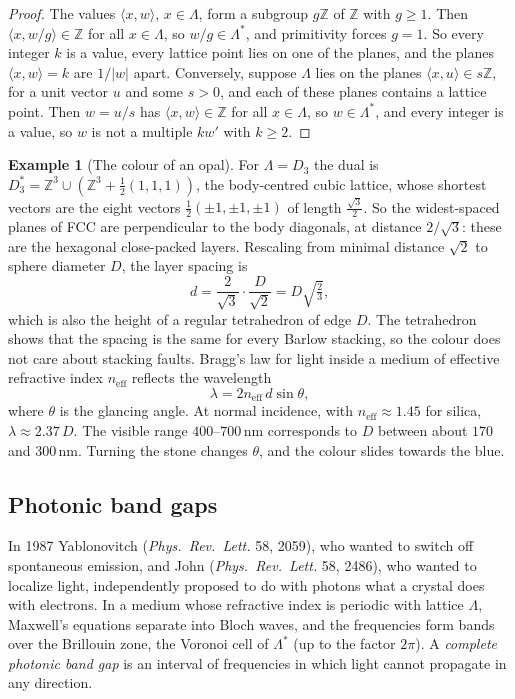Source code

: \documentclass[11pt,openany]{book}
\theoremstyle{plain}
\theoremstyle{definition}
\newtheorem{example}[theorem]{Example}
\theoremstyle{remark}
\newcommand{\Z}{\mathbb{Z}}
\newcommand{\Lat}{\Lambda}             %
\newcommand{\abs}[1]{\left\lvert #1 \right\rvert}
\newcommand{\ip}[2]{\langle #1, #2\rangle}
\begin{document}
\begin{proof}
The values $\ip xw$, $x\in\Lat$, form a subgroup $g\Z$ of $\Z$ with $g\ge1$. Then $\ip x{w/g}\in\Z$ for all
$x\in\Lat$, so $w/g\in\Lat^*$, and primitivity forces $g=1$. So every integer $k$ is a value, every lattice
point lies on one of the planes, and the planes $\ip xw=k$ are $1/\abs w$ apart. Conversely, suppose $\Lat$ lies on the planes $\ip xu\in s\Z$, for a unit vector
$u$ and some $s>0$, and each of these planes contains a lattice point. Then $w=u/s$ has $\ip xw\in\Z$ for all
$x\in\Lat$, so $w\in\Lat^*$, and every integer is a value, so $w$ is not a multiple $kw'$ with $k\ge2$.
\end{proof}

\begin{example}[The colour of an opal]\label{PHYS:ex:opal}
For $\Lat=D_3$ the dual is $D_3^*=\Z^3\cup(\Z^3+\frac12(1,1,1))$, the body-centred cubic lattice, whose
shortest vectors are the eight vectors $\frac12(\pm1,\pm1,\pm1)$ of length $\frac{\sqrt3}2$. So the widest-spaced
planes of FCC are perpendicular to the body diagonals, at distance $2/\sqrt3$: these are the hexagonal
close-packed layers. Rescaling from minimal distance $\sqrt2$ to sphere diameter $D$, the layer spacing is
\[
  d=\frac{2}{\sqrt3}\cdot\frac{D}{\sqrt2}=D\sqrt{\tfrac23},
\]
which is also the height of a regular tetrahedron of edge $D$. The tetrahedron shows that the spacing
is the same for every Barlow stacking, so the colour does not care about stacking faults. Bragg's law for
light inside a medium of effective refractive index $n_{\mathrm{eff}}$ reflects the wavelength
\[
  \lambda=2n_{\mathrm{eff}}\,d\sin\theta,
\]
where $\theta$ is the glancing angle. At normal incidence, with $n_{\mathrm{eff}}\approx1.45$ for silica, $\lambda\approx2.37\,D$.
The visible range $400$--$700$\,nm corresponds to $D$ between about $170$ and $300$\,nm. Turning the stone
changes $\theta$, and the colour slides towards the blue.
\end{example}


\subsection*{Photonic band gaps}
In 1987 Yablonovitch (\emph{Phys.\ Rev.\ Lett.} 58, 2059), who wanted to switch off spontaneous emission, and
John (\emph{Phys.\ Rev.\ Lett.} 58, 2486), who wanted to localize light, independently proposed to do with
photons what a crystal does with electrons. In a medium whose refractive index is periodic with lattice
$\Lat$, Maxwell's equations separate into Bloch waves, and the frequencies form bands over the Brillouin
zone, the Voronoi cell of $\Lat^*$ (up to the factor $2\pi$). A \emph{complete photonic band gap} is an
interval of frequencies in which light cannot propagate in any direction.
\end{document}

...

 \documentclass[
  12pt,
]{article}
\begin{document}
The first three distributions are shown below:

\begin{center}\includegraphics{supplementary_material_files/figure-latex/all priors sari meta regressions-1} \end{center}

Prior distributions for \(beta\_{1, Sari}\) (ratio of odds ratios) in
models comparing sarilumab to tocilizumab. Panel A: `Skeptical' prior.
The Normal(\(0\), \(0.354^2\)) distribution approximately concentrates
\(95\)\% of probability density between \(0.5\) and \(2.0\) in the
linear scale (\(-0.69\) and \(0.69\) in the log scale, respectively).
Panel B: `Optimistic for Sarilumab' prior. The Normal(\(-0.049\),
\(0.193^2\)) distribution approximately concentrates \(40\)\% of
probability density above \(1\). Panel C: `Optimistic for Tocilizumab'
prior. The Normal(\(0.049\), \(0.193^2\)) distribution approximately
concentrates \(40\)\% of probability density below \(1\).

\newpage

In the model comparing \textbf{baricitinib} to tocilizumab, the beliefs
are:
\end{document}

---

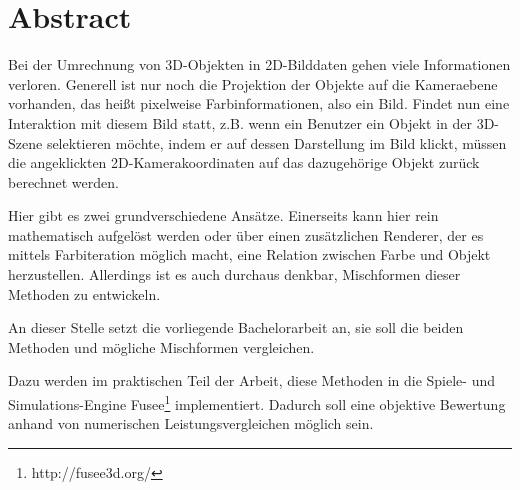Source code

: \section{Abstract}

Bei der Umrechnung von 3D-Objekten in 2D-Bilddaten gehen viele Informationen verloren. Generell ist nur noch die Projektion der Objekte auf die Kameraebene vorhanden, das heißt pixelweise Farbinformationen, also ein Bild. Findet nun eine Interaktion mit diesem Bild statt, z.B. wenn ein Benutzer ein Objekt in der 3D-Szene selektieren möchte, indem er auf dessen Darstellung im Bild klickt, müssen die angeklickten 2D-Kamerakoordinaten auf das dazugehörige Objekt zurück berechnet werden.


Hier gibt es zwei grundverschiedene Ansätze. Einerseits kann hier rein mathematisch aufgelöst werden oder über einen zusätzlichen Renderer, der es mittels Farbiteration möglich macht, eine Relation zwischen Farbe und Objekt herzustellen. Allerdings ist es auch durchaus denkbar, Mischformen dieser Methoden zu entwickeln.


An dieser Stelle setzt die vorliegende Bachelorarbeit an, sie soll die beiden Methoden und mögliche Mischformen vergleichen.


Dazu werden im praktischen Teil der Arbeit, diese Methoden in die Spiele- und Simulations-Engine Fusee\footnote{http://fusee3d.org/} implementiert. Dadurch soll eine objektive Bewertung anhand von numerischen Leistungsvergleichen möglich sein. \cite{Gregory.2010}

_What you have to do_.
Above are the records. Copy every line in them holding "Optimistic".

_Response area_.
Panel B: `Optimistic for Sarilumab' prior. The Normal(\(-0.049\),
probability density above \(1\). Panel C: `Optimistic for Tocilizumab'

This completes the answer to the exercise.